The buses that were previously provided by Faith were of excellent and new condition and all with adequate air conditioning, but the new buses are not. We had a number of students who have had some reasonably serious health effects as a result of having to sit on these buses for extended periods of time without appropriate air conditioning.

I also want to talk about an incident where an air duct actually fell down and some students at the back of the bus decided to take it upon themselves to duct tape the duct back on. After constantly complaining to the driver, nothing happened. Link SA then went on to fix it; however, the next day it was unfixed again and this issue has gone on to occur.

There have been issues on the Lobethal run where the buses do not show up and when they do they are unmarked buses where previously they were Faith marked buses, and there is a reluctance by parents to put students on buses in those situations.

I have an incident here where a student came home extremely concerned and upset about the fact that the driver was cutting corners and was driving too fast on a single-lane road and the journey home was marred with a near miss at Gumeracha when the bus veered onto the wrong side of the road and almost collided with a car.

But the first of two important incidents that I want to raise is the fact that on the Saddleworth bus trip on the day of the Pinery fire the buses were not stopped from sending home and on the Saddleworth bus students travelled extremely close to the fire with a bus driver who was completely unaware of what was going on.
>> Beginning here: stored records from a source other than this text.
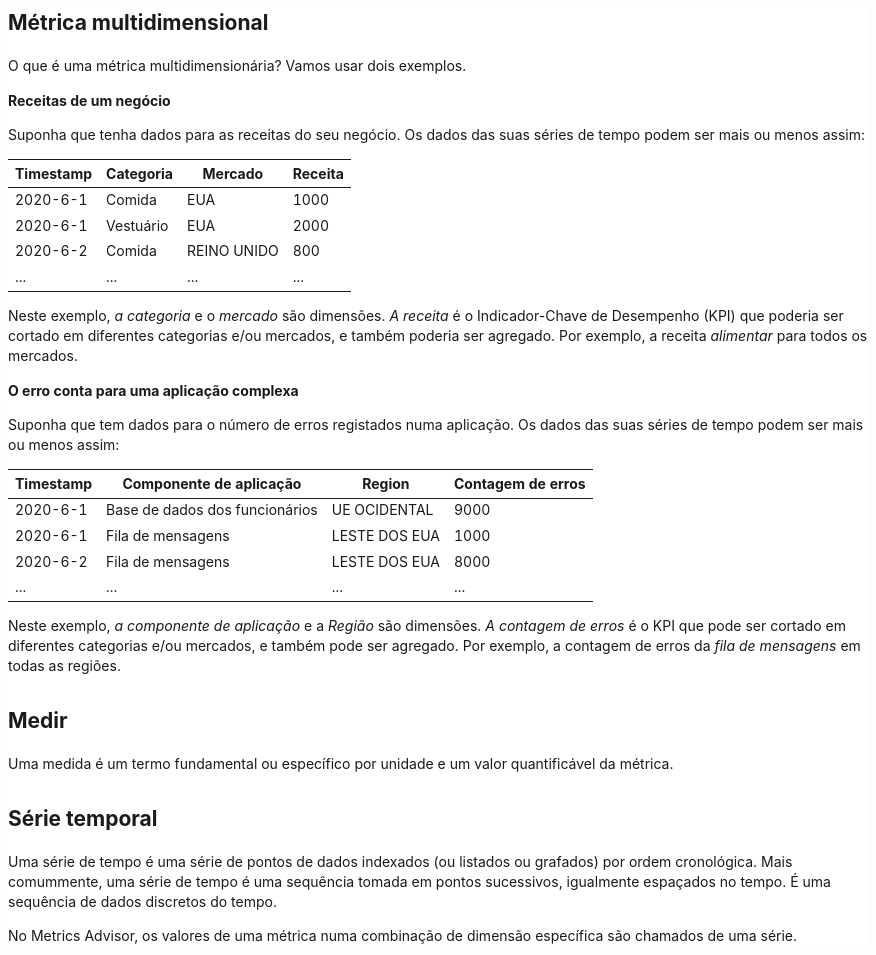 ## <a name="multi-dimensional-metric"></a>Métrica multidimensional

O que é uma métrica multidimensionária? Vamos usar dois exemplos. 

**Receitas de um negócio**

Suponha que tenha dados para as receitas do seu negócio. Os dados das suas séries de tempo podem ser mais ou menos assim:

| Timestamp | Categoria | Mercado | Receita |
| ----------|----------|--------|----- |
| 2020-6-1 | Comida | EUA | 1000 |
| 2020-6-1 | Vestuário | EUA | 2000 |
| 2020-6-2 | Comida | REINO UNIDO | 800 | 
| ...      | ...  |... | ... |

Neste exemplo, *a categoria* e o *mercado* são dimensões. *A receita* é o Indicador-Chave de Desempenho (KPI) que poderia ser cortado em diferentes categorias e/ou mercados, e também poderia ser agregado. Por exemplo, a receita *alimentar* para todos os mercados.
 
**O erro conta para uma aplicação complexa**

Suponha que tem dados para o número de erros registados numa aplicação. Os dados das suas séries de tempo podem ser mais ou menos assim:

| Timestamp | Componente de aplicação | Region | Contagem de erros |
| ----------|----------|--------|----- |
| 2020-6-1 | Base de dados dos funcionários | UE OCIDENTAL | 9000 |
| 2020-6-1 | Fila de mensagens | LESTE DOS EUA | 1000 |
| 2020-6-2 | Fila de mensagens | LESTE DOS EUA | 8000| 
| ...      | ...           | ...     |  ...|

Neste exemplo, *a componente de aplicação* e a *Região* são dimensões. *A contagem de erros* é o KPI que pode ser cortado em diferentes categorias e/ou mercados, e também pode ser agregado. Por exemplo, a contagem de erros da *fila de mensagens* em todas as regiões.

## <a name="measure"></a>Medir

Uma medida é um termo fundamental ou específico por unidade e um valor quantificável da métrica.

## <a name="time-series"></a>Série temporal

Uma série de tempo é uma série de pontos de dados indexados (ou listados ou grafados) por ordem cronológica. Mais comummente, uma série de tempo é uma sequência tomada em pontos sucessivos, igualmente espaçados no tempo. É uma sequência de dados discretos do tempo.

No Metrics Advisor, os valores de uma métrica numa combinação de dimensão específica são chamados de uma série.
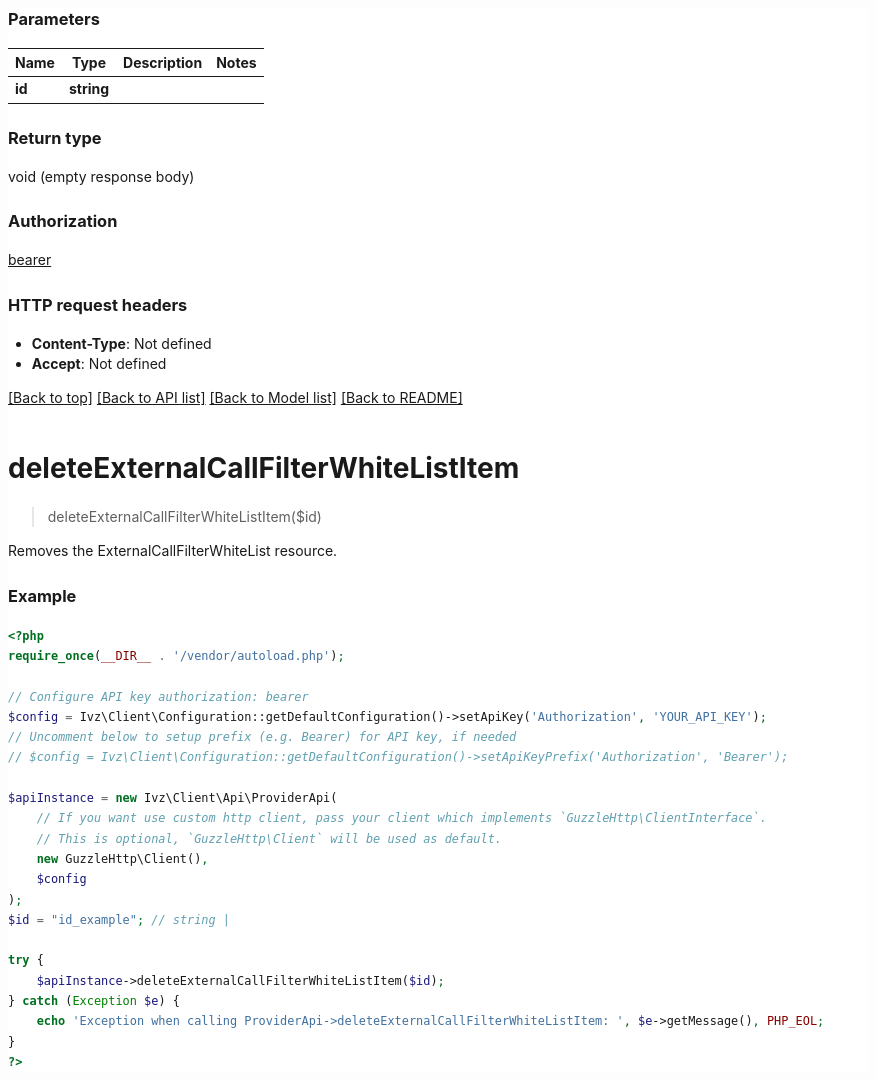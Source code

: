 ### Parameters

Name | Type | Description  | Notes
------------- | ------------- | ------------- | -------------
 **id** | **string**|  |

### Return type

void (empty response body)

### Authorization

[bearer](../../README.md#bearer)

### HTTP request headers

 - **Content-Type**: Not defined
 - **Accept**: Not defined

[[Back to top]](#) [[Back to API list]](../../README.md#documentation-for-api-endpoints) [[Back to Model list]](../../README.md#documentation-for-models) [[Back to README]](../../README.md)

# **deleteExternalCallFilterWhiteListItem**
> deleteExternalCallFilterWhiteListItem($id)

Removes the ExternalCallFilterWhiteList resource.

### Example
```php
<?php
require_once(__DIR__ . '/vendor/autoload.php');

// Configure API key authorization: bearer
$config = Ivz\Client\Configuration::getDefaultConfiguration()->setApiKey('Authorization', 'YOUR_API_KEY');
// Uncomment below to setup prefix (e.g. Bearer) for API key, if needed
// $config = Ivz\Client\Configuration::getDefaultConfiguration()->setApiKeyPrefix('Authorization', 'Bearer');

$apiInstance = new Ivz\Client\Api\ProviderApi(
    // If you want use custom http client, pass your client which implements `GuzzleHttp\ClientInterface`.
    // This is optional, `GuzzleHttp\Client` will be used as default.
    new GuzzleHttp\Client(),
    $config
);
$id = "id_example"; // string | 

try {
    $apiInstance->deleteExternalCallFilterWhiteListItem($id);
} catch (Exception $e) {
    echo 'Exception when calling ProviderApi->deleteExternalCallFilterWhiteListItem: ', $e->getMessage(), PHP_EOL;
}
?>
```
I heard about an incident where a student was dropped off and the parting words from the bus driver were, 'Don't die in the fire,' which really escalated what was an extremely stressful day.

The final one I want to talk about is an incident where a bus driver agreed to take a student, who was dropped off at the college and had dropped her bag at the college, on to a third venue. I am not going to release more details about what happened afterwards, but, suffice to say, when a parent believes a bus service drops that child off at school and that child then ends up somewhere else meeting with other people in circumstances that I am not going to explain, it is unacceptable and the minister needs to deal with this issue urgently.